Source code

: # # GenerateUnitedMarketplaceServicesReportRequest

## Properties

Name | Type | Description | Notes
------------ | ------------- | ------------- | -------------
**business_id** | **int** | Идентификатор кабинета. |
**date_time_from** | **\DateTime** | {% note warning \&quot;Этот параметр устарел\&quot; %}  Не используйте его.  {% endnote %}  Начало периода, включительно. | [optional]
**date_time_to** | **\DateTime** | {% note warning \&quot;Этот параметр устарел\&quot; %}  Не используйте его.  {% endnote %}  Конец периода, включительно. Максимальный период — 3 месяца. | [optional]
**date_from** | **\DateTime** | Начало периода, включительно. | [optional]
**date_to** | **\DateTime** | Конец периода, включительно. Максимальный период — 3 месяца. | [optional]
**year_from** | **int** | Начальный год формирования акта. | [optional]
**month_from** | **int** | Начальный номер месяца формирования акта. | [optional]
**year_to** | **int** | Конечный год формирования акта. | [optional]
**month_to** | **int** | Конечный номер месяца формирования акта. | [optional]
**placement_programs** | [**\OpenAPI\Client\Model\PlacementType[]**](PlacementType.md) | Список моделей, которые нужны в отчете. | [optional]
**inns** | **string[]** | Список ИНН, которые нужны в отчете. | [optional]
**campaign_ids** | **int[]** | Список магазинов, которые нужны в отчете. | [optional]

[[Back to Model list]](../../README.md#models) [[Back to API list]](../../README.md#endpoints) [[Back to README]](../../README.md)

* * * * * * * * *

▶ EXERCISE DIRECTIONS
Reproduce exactly the lines from the one with "магазинов, которые нужны в отчете. | [optional]" through the end of the entries above, both ends included.

▶ RESPONSE FOR THIS EXERCISE
**campaign_ids** | **int[]** | Список магазинов, которые нужны в отчете. | [optional]

[[Back to Model list]](../../README.md#models) [[Back to API list]](../../README.md#endpoints) [[Back to README]](../../README.md)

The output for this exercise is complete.